Caching Guide
Redefining API efficiency with Prompt Caching.
Prompt caching is one of the most significant advancements in LLM cost optimization. By caching static prefixes of your prompts, you can reduce latency by up to 80% and costs by up to 90% for repetitive context loads.
Supported Providers
AIWorkbench.dev supports tracking and utilizing caching for the following providers:
Anthropic Claude
Anthropic uses Ephemeral Caching.
- Mechanism: Exact prefix matching.
- Cache Breakpoints: You manually set points in your prompt that should be cached.
- Cost Savings: Cached input tokens are billed at a fraction of the standard input rate.
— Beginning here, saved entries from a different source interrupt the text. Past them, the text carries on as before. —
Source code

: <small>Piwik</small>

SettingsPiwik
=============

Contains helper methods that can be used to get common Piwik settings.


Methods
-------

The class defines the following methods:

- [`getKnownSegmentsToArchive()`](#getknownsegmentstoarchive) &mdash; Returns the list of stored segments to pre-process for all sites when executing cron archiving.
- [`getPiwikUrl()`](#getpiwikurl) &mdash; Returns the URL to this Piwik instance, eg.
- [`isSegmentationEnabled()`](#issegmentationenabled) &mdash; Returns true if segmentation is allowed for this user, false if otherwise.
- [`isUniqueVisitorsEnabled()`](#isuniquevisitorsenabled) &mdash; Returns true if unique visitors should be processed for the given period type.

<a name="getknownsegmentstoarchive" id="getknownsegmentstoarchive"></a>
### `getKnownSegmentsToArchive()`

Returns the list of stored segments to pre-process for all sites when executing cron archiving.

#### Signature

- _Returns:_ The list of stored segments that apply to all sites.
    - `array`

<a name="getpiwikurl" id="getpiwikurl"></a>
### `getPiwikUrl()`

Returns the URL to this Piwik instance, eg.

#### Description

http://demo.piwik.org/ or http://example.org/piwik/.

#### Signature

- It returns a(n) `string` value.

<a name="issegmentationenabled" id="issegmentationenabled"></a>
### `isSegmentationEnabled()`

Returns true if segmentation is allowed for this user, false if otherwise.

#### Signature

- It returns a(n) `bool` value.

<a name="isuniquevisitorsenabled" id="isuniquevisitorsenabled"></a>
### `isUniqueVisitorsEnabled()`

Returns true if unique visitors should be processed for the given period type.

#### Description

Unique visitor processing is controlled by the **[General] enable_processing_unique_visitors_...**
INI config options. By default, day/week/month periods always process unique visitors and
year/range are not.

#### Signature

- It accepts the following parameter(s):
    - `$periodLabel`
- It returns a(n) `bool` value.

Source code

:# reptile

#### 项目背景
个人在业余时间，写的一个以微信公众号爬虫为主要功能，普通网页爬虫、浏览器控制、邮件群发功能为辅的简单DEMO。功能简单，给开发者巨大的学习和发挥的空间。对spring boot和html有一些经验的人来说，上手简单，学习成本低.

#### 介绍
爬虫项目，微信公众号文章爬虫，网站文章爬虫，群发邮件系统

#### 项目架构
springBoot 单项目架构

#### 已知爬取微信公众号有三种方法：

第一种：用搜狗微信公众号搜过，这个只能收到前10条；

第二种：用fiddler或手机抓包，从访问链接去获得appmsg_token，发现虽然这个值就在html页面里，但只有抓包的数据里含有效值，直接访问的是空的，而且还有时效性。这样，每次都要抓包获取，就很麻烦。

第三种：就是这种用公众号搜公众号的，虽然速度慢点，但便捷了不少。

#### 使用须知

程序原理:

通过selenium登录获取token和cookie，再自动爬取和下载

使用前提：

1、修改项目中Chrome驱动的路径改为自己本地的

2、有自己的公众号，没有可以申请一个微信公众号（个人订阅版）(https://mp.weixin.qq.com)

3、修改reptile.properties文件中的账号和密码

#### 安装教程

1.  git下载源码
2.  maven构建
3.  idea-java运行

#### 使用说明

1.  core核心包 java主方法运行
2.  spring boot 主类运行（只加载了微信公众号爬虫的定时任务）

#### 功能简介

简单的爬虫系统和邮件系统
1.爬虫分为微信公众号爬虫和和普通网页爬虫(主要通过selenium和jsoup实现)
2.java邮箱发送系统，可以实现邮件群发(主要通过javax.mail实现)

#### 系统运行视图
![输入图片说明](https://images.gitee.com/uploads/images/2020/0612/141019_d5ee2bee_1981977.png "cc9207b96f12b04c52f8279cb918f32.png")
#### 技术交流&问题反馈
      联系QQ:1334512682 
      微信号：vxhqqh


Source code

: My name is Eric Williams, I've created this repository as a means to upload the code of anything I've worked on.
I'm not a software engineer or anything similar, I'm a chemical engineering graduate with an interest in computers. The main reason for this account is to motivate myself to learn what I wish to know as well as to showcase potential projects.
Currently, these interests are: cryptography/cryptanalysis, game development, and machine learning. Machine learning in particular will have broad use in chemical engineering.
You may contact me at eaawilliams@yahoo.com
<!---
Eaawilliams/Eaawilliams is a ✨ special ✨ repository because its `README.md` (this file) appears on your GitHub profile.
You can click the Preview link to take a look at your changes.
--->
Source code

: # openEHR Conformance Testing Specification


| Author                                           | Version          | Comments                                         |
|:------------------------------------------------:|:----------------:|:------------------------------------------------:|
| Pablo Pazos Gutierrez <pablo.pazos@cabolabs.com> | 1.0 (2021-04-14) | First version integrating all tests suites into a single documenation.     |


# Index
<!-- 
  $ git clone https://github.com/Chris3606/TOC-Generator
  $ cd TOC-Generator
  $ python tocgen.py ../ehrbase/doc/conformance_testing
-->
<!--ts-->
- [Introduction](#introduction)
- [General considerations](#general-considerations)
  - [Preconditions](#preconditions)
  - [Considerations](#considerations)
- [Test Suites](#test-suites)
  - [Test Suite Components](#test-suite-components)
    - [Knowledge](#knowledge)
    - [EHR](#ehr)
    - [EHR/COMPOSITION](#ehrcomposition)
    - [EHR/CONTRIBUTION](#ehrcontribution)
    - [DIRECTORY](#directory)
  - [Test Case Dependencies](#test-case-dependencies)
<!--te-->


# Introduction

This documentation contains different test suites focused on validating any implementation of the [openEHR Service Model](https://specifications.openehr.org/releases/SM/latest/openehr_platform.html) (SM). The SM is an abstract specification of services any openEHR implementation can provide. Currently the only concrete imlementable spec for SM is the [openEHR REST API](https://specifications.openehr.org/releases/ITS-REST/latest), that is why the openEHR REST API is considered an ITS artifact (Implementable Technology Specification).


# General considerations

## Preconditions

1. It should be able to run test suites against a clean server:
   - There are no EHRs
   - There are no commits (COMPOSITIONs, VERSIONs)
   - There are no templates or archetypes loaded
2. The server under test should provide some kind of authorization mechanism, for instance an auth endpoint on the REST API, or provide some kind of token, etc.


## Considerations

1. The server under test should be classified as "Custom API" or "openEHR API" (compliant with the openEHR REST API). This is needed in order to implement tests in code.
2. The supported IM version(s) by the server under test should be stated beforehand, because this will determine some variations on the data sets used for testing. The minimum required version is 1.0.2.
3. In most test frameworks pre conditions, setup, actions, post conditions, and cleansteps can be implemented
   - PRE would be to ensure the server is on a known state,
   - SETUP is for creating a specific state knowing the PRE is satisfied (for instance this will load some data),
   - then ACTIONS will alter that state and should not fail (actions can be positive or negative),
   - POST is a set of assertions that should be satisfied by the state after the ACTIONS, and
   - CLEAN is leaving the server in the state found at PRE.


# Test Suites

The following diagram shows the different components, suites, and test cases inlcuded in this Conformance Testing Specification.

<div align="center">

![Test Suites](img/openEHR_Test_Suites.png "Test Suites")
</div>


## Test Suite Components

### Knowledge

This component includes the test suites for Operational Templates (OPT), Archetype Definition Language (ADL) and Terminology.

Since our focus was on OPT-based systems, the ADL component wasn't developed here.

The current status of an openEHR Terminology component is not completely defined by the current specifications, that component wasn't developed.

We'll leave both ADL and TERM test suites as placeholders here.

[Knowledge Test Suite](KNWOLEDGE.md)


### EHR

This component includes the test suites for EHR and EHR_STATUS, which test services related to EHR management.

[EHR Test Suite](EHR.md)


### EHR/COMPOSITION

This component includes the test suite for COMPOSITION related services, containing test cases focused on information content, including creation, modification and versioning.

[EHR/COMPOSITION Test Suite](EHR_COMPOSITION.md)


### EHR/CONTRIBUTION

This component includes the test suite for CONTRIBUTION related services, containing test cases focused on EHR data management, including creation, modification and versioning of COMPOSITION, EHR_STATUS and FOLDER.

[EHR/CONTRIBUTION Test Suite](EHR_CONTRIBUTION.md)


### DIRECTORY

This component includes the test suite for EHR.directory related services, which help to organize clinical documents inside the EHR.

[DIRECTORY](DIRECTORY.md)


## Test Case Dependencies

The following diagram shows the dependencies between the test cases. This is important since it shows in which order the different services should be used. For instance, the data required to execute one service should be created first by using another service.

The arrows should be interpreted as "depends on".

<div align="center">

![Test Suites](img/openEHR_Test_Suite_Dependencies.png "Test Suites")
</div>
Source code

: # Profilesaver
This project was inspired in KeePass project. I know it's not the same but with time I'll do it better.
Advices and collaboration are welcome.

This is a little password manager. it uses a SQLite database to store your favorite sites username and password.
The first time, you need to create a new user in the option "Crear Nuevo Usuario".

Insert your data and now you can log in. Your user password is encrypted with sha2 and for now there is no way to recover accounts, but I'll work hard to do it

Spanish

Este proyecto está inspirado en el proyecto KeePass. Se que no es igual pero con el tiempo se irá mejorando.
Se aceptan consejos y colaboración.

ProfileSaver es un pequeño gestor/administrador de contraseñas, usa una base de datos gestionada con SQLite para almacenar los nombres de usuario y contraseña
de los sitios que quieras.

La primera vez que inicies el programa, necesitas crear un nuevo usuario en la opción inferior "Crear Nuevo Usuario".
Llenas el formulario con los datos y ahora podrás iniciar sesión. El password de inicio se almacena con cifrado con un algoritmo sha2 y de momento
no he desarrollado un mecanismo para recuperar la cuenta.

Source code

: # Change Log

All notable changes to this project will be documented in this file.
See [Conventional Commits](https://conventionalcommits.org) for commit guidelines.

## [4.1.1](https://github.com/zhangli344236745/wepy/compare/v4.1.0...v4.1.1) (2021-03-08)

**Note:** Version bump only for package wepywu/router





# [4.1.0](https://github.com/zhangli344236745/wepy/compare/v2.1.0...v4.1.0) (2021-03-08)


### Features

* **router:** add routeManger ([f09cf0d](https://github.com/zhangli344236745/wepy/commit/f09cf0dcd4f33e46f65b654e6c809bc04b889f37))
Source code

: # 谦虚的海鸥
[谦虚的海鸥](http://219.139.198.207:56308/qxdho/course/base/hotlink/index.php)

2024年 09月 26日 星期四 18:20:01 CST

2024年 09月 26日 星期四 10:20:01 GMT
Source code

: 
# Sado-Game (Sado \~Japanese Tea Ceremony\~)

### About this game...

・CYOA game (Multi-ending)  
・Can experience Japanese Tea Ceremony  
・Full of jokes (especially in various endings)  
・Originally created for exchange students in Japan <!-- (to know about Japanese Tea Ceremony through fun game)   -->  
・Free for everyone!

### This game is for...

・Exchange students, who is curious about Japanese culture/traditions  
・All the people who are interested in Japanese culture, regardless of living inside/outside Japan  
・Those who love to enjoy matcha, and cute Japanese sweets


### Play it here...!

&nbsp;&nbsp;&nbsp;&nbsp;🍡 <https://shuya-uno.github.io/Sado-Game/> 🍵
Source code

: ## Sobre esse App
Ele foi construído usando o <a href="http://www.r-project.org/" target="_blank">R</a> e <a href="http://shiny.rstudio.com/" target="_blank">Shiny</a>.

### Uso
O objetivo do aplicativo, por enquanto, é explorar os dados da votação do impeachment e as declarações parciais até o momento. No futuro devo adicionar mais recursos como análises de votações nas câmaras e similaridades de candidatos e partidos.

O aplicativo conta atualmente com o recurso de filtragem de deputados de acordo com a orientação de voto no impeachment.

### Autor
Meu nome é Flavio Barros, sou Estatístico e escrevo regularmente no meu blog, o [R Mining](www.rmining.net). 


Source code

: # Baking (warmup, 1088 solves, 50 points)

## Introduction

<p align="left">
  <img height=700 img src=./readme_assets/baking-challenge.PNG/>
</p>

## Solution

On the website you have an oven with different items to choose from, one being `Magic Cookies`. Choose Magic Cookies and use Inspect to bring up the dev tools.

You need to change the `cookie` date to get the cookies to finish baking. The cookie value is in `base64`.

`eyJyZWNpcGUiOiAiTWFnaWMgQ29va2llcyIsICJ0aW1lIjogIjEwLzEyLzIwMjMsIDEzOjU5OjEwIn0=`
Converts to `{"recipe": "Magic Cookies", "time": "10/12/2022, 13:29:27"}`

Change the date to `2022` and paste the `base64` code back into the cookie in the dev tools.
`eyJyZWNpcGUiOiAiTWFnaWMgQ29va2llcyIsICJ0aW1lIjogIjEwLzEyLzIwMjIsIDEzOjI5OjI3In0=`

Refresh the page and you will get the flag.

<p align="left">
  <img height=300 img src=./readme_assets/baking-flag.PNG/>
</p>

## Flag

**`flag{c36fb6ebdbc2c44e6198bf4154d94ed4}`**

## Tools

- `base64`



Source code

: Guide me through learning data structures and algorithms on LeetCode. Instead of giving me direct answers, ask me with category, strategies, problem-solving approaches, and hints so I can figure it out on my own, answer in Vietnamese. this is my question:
- TTL: 5 minutes (standard), extendable to 1 hour.
Google Gemini
Gemini offers high-performance Context Caching.
- Mechanism: Automatically detects repeated long context (Gemini 1.5 Pro/Flash).
- Manual Caching: Create a cache resource that lasts up to 40 days.
- Best For: Large documents, video analysis, or complex system instructions used across multiple sessions.
How to use Caching in the Workbench
- Toggle the Caching switch in the model parameters panel.
- For Claude, ensure your system prompt is at the top of the message list.
- Observe the Cache Hit indicators in the response metadata to verify savings.